NUMERICAL SIMULATION OF LASER BOMBARDMENT ON METAL SURFACE SPLASHING PROCESS
Abstract
Currently, extreme ultraviolet light (EUV) is regarded as an indispensable light source for fabricating chips with feature sizes smaller than 7 nm, which results from liquid metal tin subjected to laser bombardment. In this paper, the method of volume of fluid (VOF) was used to establish a model on fluid sputtering resulting from laser irradiation a liquid metal surface, and to simulate the evolutionary process of splashing and atomization. The formation mechanism of coronal spray and changes in the flow field during atomization were studied further.
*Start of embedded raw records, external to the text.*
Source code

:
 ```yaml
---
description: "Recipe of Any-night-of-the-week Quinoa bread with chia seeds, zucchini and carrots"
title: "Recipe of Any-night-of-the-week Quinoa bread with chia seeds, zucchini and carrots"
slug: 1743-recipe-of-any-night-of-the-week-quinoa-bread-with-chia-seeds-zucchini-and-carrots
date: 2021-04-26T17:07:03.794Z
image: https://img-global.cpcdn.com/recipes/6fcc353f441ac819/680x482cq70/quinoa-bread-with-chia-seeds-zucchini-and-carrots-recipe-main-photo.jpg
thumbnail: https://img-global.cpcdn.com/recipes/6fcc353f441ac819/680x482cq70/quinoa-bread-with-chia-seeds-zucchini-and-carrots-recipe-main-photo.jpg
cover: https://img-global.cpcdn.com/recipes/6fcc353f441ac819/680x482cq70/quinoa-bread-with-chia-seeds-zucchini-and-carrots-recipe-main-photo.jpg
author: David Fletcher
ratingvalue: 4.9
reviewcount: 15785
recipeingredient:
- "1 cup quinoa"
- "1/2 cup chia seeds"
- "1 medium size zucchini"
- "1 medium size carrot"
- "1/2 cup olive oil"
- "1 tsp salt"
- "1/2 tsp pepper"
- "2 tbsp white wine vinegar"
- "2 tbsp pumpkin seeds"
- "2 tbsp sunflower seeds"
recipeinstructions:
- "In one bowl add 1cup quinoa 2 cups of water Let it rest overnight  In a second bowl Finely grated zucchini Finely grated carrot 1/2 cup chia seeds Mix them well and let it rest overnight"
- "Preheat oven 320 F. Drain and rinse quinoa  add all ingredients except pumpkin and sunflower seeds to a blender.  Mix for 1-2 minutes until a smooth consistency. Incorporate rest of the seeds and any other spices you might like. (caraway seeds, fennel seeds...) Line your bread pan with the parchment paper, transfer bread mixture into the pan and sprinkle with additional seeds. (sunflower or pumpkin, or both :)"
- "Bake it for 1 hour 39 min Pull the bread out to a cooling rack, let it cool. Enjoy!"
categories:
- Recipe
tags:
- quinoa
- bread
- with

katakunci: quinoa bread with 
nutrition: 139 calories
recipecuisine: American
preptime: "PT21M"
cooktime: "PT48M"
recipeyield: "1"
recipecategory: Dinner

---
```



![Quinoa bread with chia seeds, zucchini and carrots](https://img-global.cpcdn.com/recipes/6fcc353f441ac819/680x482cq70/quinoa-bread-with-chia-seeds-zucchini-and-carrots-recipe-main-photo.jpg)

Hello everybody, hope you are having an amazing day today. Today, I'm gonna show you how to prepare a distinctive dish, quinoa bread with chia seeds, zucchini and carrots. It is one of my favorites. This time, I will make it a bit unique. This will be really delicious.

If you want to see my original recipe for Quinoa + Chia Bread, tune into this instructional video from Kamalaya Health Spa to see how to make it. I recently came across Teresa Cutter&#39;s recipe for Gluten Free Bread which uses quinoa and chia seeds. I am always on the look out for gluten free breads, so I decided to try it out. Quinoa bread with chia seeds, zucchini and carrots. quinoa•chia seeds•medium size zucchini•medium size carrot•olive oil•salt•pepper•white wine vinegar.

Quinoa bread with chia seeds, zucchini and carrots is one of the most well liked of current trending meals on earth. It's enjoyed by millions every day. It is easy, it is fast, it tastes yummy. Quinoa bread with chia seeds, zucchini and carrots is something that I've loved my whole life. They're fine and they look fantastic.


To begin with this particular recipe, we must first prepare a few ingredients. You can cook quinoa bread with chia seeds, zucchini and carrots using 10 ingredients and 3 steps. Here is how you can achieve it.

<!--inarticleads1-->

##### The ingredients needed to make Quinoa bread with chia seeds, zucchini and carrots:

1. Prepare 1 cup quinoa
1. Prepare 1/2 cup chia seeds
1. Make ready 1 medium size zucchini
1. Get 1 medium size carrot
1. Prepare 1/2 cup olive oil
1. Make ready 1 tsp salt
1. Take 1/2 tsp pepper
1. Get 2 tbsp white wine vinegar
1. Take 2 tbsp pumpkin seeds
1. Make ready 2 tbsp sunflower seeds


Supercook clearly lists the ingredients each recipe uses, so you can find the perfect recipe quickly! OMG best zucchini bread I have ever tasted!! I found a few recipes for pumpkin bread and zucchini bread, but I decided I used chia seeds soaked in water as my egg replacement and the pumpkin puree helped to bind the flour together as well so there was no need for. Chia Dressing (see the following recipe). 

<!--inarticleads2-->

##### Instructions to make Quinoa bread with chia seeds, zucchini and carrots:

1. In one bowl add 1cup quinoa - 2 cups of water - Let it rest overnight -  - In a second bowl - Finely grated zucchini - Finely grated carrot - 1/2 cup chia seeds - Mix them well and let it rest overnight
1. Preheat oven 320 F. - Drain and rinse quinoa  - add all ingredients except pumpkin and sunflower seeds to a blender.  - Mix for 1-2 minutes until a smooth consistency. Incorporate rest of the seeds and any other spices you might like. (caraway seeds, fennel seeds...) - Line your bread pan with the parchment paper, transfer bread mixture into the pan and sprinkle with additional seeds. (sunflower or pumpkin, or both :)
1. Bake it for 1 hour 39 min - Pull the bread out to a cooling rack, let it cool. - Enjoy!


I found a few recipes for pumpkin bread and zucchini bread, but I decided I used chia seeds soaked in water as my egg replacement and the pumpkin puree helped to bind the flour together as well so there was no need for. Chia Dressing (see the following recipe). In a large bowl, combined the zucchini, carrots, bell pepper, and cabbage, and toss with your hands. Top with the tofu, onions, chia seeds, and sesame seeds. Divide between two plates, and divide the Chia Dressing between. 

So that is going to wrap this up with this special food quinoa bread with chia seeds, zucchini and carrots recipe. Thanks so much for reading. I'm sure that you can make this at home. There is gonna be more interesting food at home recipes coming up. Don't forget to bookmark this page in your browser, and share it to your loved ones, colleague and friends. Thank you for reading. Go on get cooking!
Moreover, it was also investigated that the evolution of crown width and height produced by splashing liquid tin was subjected to laser with various energy, spot diameters, and pulse widths. The results reveal that the liquid film undergoes three distinct stages, namely rapid motion, coronal jet formation and atomization, when it was subjected to the high-speed impact of high-pressure plasma generated by laser irradiation. In this process, inertial force is identified as the primary factor for contributing to the expansion of the liquid film. The significant velocity gradients between the upper end and lower one of the liquid film lead to the shape variation of the jetting fluid. Furthermore, the atomization phenomenon at the crown edge is the outcome of a instabilities from Rayleigh-Taylor and Plateau-Rayleigh. When the liquid film is exposed to laser bombardment, the height and width of the crown increase with the increase of laser energy. However, the rate of growth for crown width and height gradually diminishes with time going on. The influence of the applied laser spot size and pulse width on crown dimensions is not obvious at the initial stage when the applied values enhance, while the crown width and height decrease during the later stage.